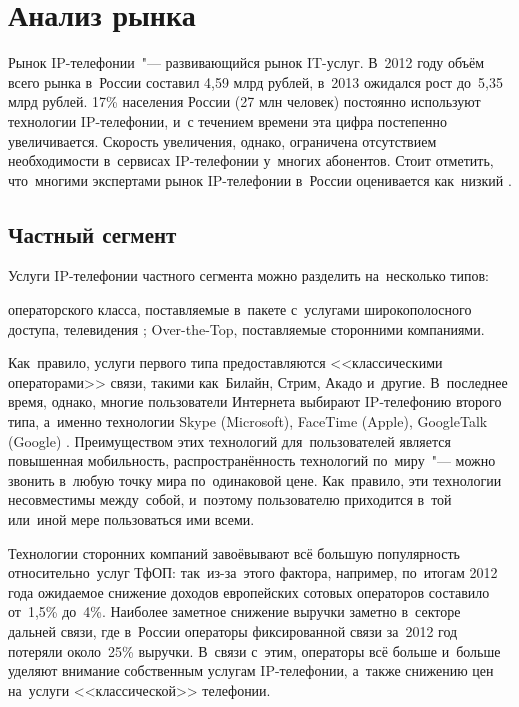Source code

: \chapter{Анализ рынка}

Рынок IP-телефонии~"--- развивающийся рынок IT-услуг.
В~2012 году объём всего рынка в~России составил 4,59 млрд рублей, в~2013 ожидался рост до~5,35 млрд рублей.
17\% населения России (27 млн человек) постоянно используют технологии IP-телефонии, и~с течением времени эта цифра постепенно увеличивается.
Скорость увеличения, однако, ограничена отсутствием необходимости в~сервисах IP-телефонии у~многих абонентов.
Стоит отметить, что~многими экспертами рынок IP-телефонии в~России оценивается как~низкий .

\section{Частный сегмент}

Услуги IP-телефонии частного сегмента можно разделить на~несколько типов:
\begin{itemize}
     операторского класса, поставляемые в~пакете с~услугами широкополосного доступа, телевидения \etc;
		 Over-the-Top, поставляемые сторонними компаниями.
\end{itemize}

Как~правило, услуги первого типа предоставляются <<классическими операторами>> связи, такими как~Билайн, Стрим, Акадо и~другие.
В~последнее время, однако, многие пользователи Интернета выбирают IP-телефонию второго типа, а~именно технологии Skype (Microsoft), FaceTime (Apple), GoogleTalk (Google) \etc.
Преимуществом этих технологий для~пользователей является повышенная мобильность, распространённость технологий по~миру~"--- можно звонить в~любую точку мира по~одинаковой цене.
Как~правило, эти технологии несовместимы между~собой, и~поэтому пользователю приходится в~той или~иной мере пользоваться ими всеми.

Технологии сторонних компаний завоёвывают всё большую популярность относительно~услуг ТфОП: так~из-за~этого фактора, например, по~итогам 2012 года ожидаемое снижение доходов европейских сотовых операторов составило от~1,5\% до~4\%.
Наиболее заметное снижение выручки заметно в~секторе дальней связи, где в~России операторы фиксированной связи за~2012 год потеряли около~25\% выручки.
В~связи с~этим, операторы всё больше и~больше уделяют внимание собственным услугам IP-телефонии, а~также снижению цен на~услуги <<классической>> телефонии.

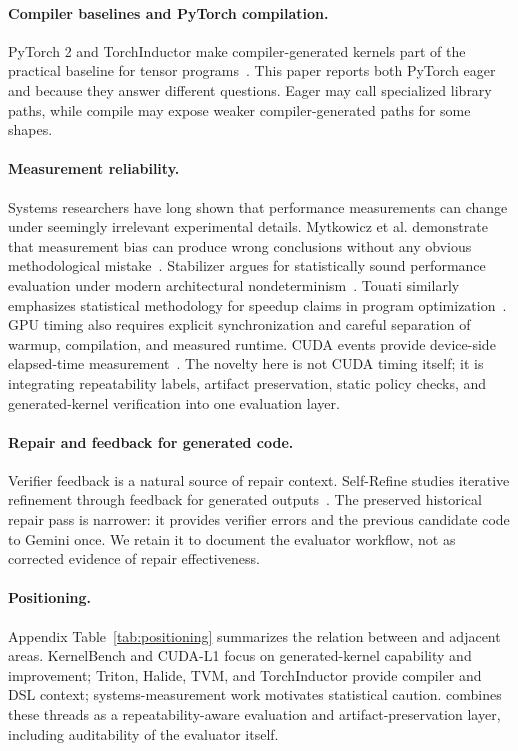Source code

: \paragraph{Compiler baselines and PyTorch compilation.}
PyTorch 2 and TorchInductor make compiler-generated kernels part of the practical baseline for tensor programs~\cite{ansel2024pytorch2}. This paper reports both PyTorch eager and \compile{} because they answer different questions. Eager may call specialized library paths, while compile may expose weaker compiler-generated paths for some shapes.

\paragraph{Measurement reliability.}
Systems researchers have long shown that performance measurements can change under seemingly irrelevant experimental details. Mytkowicz et al. demonstrate that measurement bias can produce wrong conclusions without any obvious methodological mistake~\cite{mytkowicz2009wrongdata}. Stabilizer argues for statistically sound performance evaluation under modern architectural nondeterminism~\cite{curtsinger2013stabilizer}. Touati similarly emphasizes statistical methodology for speedup claims in program optimization~\cite{touati2009statistical}. GPU timing also requires explicit synchronization and careful separation of warmup, compilation, and measured runtime. CUDA events provide device-side elapsed-time measurement~\cite{nvidiaCudaEvents}. The novelty here is not CUDA timing itself; it is integrating repeatability labels, artifact preservation, static policy checks, and generated-kernel verification into one evaluation layer.

\paragraph{Repair and feedback for generated code.}
Verifier feedback is a natural source of repair context. Self-Refine studies iterative refinement through feedback for generated outputs~\cite{madaan2023selfrefine}. The preserved historical repair pass is narrower: it provides verifier errors and the previous candidate code to Gemini once. We retain it to document the evaluator workflow, not as corrected evidence of repair effectiveness.

\paragraph{Positioning.}
Appendix Table~\ref{tab:positioning} summarizes the relation between \okf{} and adjacent areas. KernelBench and CUDA-L1 focus on generated-kernel capability and improvement; Triton, Halide, TVM, and TorchInductor provide compiler and DSL context; systems-measurement work motivates statistical caution. \okf{} combines these threads as a repeatability-aware evaluation and artifact-preservation layer, including auditability of the evaluator itself.
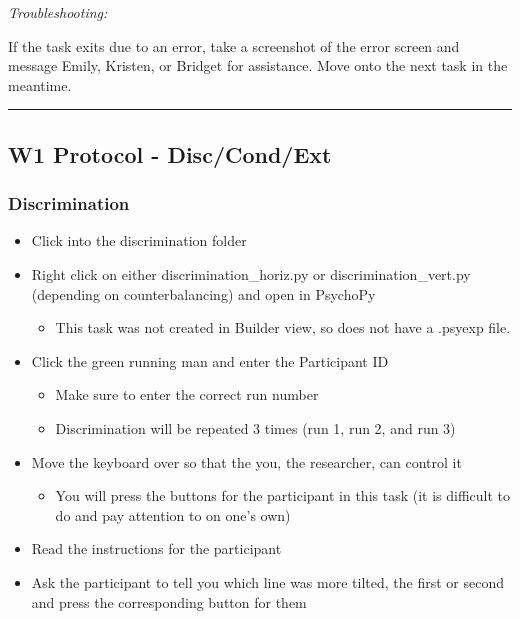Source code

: \documentclass[]{book}
\providecommand{\tightlist}{%
  \setlength{\itemsep}{0pt}\setlength{\parskip}{0pt}}
\begin{document}
\emph{Troubleshooting:}

If the task exits due to an error, take a screenshot of the error screen and message Emily, Kristen, or Bridget for assistance. Move onto the next task in the meantime.

\begin{center}\rule{0.5\linewidth}{0.5pt}\end{center}

\hypertarget{w1-protocol---disccondext}{%
\subsection{W1 Protocol - Disc/Cond/Ext}\label{w1-protocol---disccondext}}

\hypertarget{discrimination}{%
\subsubsection{Discrimination}\label{discrimination}}

\begin{itemize}
\tightlist
\item
  Click into the discrimination folder
\item
  Right click on either discrimination\_horiz.py or discrimination\_vert.py (depending on counterbalancing) and open in PsychoPy

  \begin{itemize}
  \tightlist
  \item
    This task was not created in Builder view, so does not have a .psyexp file.
  \end{itemize}
\item
  Click the green running man and enter the Participant ID

  \begin{itemize}
  \tightlist
  \item
    Make sure to enter the correct run number
  \item
    Discrimination will be repeated 3 times (run 1, run 2, and run 3)
  \end{itemize}
\item
  Move the keyboard over so that the you, the researcher, can control it

  \begin{itemize}
  \tightlist
  \item
    You will press the buttons for the participant in this task (it is difficult to do and pay attention to on one's own)
  \end{itemize}
\item
  Read the instructions for the participant
\item
  Ask the participant to tell you which line was more tilted, the first or second and press the corresponding button for them
\end{itemize}
\end{document}
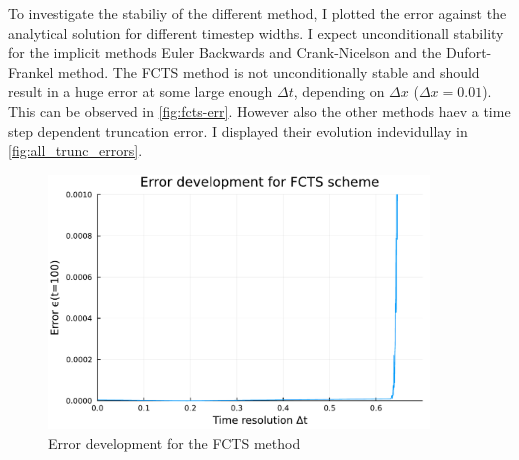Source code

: \documentclass[
	a4paper, %
	10pt, %
]{CSUniSchoolLabReport}
\begin{document}
To investigate the stabiliy of the different method, I plotted the error against the analytical solution for different timestep widths. I expect unconditionall stability for the implicit methods Euler Backwards and Crank-Nicelson and the Dufort-Frankel method. The FCTS method is not unconditionally stable and should result in a huge error at some large enough $\Delta t$, depending on $\Delta x$ ($\Delta x = 0.01$). This can be observed in \autoref{fig:fcts-err}. However also the other methods haev a time step dependent truncation error. I displayed their evolution indevidullay in \autoref{fig:all_trunc_errors}.

\begin{figure}[H]
	\centering
	\includegraphics[width=0.9\textwidth]{../saves_t2/error_development_fcts.pdf}
	\caption{Error development for the FCTS method}
	\label{fig:fcts-err}
\end{figure}
\end{document}
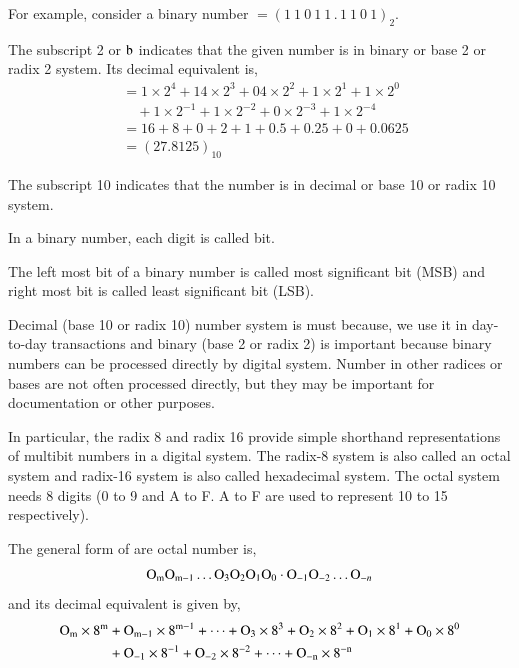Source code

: For example, consider a binary number $=(1~1~0~1~1\,.\,1~1~0~1)_{2}$.

\eject

The subscript 2 or $\textrm{b}$ indicates that the given number is in binary or base 2 or radix 2 system. Its decimal equivalent is,
\begin{align*}
&= 1\times 2^{4}+14\times 2^{3}+04\times 2^{2}+1\times 2^{1}+1\times 2^{0}\\
&\quad +1\times 2^{-1}+1\times 2^{-2}+0\times 2^{-3}+1\times 2^{-4}\\
&=16+8+0+2+1+0.5+0.25+0+0.0625\\
&=(27.8125)_{10}
\end{align*}

The subscript 10 indicates that the number is in decimal or base 10 or radix 10 system.

In a binary number, each digit is called bit.

The left most bit of a binary number is called most significant bit (MSB) and right most bit is called least significant bit (LSB).

\smallskip
{}

Decimal (base 10 or radix 10) number system is must because, we use it in day-to-day transactions and binary (base 2 or radix 2) is important because binary numbers can be processed directly by digital system. Number in other radices or bases are not often processed directly, but they may be important for documentation or other purposes.

In particular, the radix 8 and radix 16 provide simple shorthand representations of multibit numbers in a digital system. The radix-8 system is also called an octal system and radix-16 system is also called hexadecimal system. The octal system needs 8 digits (0 to 9 and A to F. A to F are used to represent 10 to 15 respectively).

The general form of are octal number is,
$$
\textrm{O}_{\textrm{m}}\textrm{O}_{\textrm{m}-1}\ldots \textrm{O}_{3}\textrm{O}_{2}\textrm{O}_{1}\textrm{O}_{0}\cdot \textrm{O}_{-1}\textrm{O}_{-2}\ldots \textrm{O}_{-n}
$$
and its decimal equivalent is given by,
\begin{align*}
\textrm{O}_{\textrm{m}}\times 8^{\textrm{m}} &+ \textrm{O}_{\textrm{m}-1}\times 8^{\textrm{m}-1}+\cdots+\textrm{O}_{3}\times 8^{3}+\textrm{O}_{2}\times 8^{2}+\textrm{O}_{1}\times 8^{1}+\textrm{O}_{0}\times 8^{0}\\
&+ \textrm{O}_{-1}\times 8^{-1}+\textrm{O}_{-2}\times 8^{-2}+\cdots+\textrm{O}_{-\textrm{n}}\times 8^{-\textrm{n}}
\end{align*}

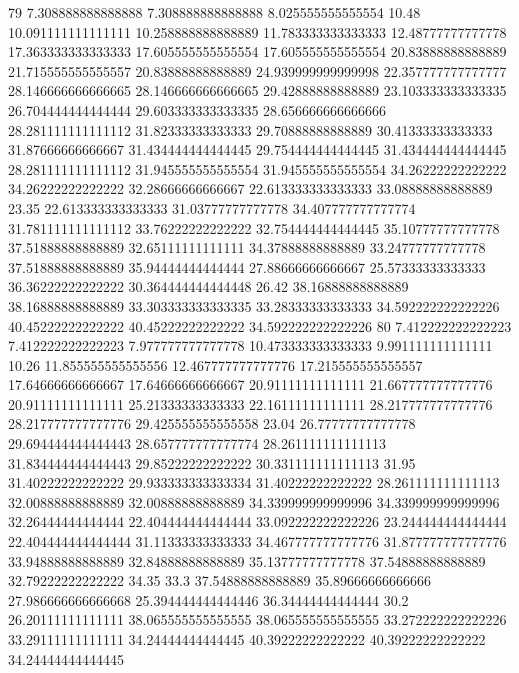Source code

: 79 7.308888888888888 7.308888888888888 8.025555555555554 10.48 10.091111111111111 10.258888888888889 11.783333333333333 12.48777777777778 17.363333333333333 17.605555555555554 17.605555555555554 20.83888888888889 21.715555555555557 20.83888888888889 24.939999999999998 22.357777777777777 28.146666666666665 28.146666666666665 29.42888888888889 23.103333333333335 26.704444444444444 29.603333333333335 28.656666666666666 28.281111111111112 31.82333333333333 29.70888888888889 30.41333333333333 31.87666666666667 31.434444444444445 29.754444444444445 31.434444444444445 28.281111111111112 31.945555555555554 31.945555555555554 34.26222222222222 34.26222222222222 32.28666666666667 22.613333333333333 33.08888888888889 23.35 22.613333333333333 31.03777777777778 34.407777777777774 31.781111111111112 33.76222222222222 32.754444444444445 35.10777777777778 37.51888888888889 32.65111111111111 34.37888888888889 33.24777777777778 37.51888888888889 35.94444444444444 27.88666666666667 25.57333333333333 36.36222222222222 30.364444444444448 26.42 38.16888888888889 38.16888888888889 33.303333333333335 33.28333333333333 34.592222222222226 40.45222222222222 40.45222222222222 34.592222222222226
80 7.412222222222223 7.412222222222223 7.977777777777778 10.473333333333333 9.991111111111111 10.26 11.855555555555556 12.467777777777776 17.215555555555557 17.64666666666667 17.64666666666667 20.91111111111111 21.667777777777776 20.91111111111111 25.21333333333333 22.16111111111111 28.217777777777776 28.217777777777776 29.425555555555558 23.04 26.77777777777778 29.694444444444443 28.657777777777774 28.261111111111113 31.834444444444443 29.85222222222222 30.331111111111113 31.95 31.40222222222222 29.933333333333334 31.40222222222222 28.261111111111113 32.00888888888889 32.00888888888889 34.339999999999996 34.339999999999996 32.26444444444444 22.404444444444444 33.092222222222226 23.244444444444444 22.404444444444444 31.11333333333333 34.467777777777776 31.877777777777776 33.94888888888889 32.84888888888889 35.13777777777778 37.54888888888889 32.79222222222222 34.35 33.3 37.54888888888889 35.89666666666666 27.986666666666668 25.394444444444446 36.34444444444444 30.2 26.20111111111111 38.065555555555555 38.065555555555555 33.272222222222226 33.29111111111111 34.24444444444445 40.39222222222222 40.39222222222222 34.24444444444445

# # # # #

Give back exactly the lines from the first line of the data through the line with "17\% населения России", pictures excluded.

Source code

: \chapter{Анализ рынка}

Рынок IP-телефонии~"--- развивающийся рынок IT-услуг.
В~2012 году объём всего рынка в~России составил 4,59 млрд рублей, в~2013 ожидался рост до~5,35 млрд рублей.
17\% населения России (27 млн человек) постоянно используют технологии IP-телефонии, и~с течением времени эта цифра постепенно увеличивается.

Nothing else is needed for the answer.